Público, formado por representantes do setor têxtil, comemoram a rejeição da Medida Provisóra
A proposta do Executivo estadual era reduzir, linearmente, a alíquota de ICMS de 17% para 12%. Entretanto, segmentos como as grandes redes de varejo, liderado pelo empresário Luciano Hang, dono da Havan, e a indústria têxtil reagiram, alegando que, na prática, a MP aumentaria o peso do tributo para o consumidor final.
Assim que foi aberto o debate, o deputado Gelson Merisio (PSD) repetiu várias vezes que a posição contrária à MP não tinha motivação política, mas o desejo de corrigir erros de “conteúdo e de forma”. Para ele, houve precipitação do governo ao apresentar a matéria como Medida Provisória.
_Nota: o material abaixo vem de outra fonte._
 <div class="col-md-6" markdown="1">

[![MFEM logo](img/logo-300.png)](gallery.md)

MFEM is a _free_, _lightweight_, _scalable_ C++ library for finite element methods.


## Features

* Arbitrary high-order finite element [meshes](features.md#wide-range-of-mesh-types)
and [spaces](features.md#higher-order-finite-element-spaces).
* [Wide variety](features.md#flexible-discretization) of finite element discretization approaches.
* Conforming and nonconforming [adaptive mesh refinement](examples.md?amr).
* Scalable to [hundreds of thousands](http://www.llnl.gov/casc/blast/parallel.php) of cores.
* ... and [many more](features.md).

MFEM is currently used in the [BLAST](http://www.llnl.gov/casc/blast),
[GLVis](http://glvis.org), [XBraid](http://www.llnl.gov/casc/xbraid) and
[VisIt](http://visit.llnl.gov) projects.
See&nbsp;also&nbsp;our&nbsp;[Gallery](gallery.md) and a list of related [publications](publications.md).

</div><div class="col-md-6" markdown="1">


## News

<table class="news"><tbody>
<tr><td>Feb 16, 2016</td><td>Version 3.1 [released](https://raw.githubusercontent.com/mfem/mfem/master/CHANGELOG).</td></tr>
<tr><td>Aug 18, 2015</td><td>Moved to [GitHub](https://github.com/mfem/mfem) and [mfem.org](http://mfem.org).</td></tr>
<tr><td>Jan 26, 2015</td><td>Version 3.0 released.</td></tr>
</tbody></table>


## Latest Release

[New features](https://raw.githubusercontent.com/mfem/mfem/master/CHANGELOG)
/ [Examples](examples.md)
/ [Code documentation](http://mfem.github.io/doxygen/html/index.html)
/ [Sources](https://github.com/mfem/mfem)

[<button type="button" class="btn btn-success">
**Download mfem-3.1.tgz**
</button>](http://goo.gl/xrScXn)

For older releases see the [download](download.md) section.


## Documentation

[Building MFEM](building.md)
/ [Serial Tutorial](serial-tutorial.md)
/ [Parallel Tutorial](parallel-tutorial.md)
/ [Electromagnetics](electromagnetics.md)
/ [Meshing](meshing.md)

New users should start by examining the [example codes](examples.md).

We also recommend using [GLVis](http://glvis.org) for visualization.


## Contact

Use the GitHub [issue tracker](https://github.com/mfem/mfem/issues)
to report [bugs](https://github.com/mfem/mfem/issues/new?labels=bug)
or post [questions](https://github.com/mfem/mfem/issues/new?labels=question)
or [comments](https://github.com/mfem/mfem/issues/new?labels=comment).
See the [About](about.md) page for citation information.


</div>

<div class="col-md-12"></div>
No contraponto, o líder do governo na Casa, deputado Valdir Cobalchini (MDB), que já previa uma derrota apesar do acordo, disse que quem votasse pela inadimissibilidade da MP teria que explicar à sociedade o que tem contra a redução de carga tributária.
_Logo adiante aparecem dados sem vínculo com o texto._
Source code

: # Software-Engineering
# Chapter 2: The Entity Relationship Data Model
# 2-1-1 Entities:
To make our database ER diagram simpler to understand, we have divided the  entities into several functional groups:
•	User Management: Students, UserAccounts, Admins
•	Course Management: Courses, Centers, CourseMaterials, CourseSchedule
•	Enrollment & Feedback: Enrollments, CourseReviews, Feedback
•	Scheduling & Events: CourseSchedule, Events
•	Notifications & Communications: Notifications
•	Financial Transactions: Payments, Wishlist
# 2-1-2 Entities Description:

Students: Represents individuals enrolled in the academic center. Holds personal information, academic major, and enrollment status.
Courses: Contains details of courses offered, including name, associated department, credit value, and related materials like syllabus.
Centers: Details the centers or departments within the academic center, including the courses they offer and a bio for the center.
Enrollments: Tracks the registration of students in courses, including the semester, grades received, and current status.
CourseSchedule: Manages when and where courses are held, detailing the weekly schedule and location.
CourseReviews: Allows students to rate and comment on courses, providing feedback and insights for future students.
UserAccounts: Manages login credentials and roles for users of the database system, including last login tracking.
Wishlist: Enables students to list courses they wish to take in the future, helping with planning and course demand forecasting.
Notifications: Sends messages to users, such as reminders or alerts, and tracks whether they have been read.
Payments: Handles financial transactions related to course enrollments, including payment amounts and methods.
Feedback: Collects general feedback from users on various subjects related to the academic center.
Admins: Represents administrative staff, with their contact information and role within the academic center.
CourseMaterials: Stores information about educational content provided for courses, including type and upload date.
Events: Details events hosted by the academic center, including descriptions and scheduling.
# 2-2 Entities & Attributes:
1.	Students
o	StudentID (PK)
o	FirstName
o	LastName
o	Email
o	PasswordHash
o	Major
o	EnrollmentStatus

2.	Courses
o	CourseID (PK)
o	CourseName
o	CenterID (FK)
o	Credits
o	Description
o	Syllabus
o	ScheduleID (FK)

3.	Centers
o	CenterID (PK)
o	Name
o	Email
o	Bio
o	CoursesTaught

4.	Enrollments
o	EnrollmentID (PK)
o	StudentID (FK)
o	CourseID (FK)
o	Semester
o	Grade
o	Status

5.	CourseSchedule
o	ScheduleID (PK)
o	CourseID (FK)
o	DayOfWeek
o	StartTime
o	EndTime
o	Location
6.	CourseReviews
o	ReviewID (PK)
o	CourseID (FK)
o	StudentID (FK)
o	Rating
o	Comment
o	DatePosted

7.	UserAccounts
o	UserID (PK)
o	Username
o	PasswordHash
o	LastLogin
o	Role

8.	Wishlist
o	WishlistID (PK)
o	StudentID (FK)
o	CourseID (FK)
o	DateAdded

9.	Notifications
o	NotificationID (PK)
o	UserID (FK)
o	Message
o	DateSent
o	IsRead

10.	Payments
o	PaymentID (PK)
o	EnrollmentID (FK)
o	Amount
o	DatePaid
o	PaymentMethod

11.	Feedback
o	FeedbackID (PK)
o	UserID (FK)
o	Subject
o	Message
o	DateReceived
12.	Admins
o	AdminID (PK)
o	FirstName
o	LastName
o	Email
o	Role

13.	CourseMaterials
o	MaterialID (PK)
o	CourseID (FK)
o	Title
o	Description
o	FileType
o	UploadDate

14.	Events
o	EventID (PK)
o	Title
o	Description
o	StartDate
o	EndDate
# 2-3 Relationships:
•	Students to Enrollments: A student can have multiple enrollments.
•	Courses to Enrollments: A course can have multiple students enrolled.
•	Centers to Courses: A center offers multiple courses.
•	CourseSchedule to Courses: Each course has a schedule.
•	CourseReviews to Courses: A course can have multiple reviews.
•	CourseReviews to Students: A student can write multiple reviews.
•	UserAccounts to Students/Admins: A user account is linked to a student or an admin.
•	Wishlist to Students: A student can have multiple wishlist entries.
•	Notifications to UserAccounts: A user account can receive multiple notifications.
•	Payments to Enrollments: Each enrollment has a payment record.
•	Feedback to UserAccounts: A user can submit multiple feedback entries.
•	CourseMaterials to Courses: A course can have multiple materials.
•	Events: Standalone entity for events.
A galeria foi parcialmente ocupada por pessoas ligadas à indústria têxtil e ao varejo, com faixas falando em desemprego no caso da aprovação da medida. A cada voto favorável à MP, vaias e ameaças como “a eleição está chegando”. A cada voto contrário, aplausos e assobios, sempre puxados por Hang. (Por Andrea Leonora – Coluna Pelo Estado).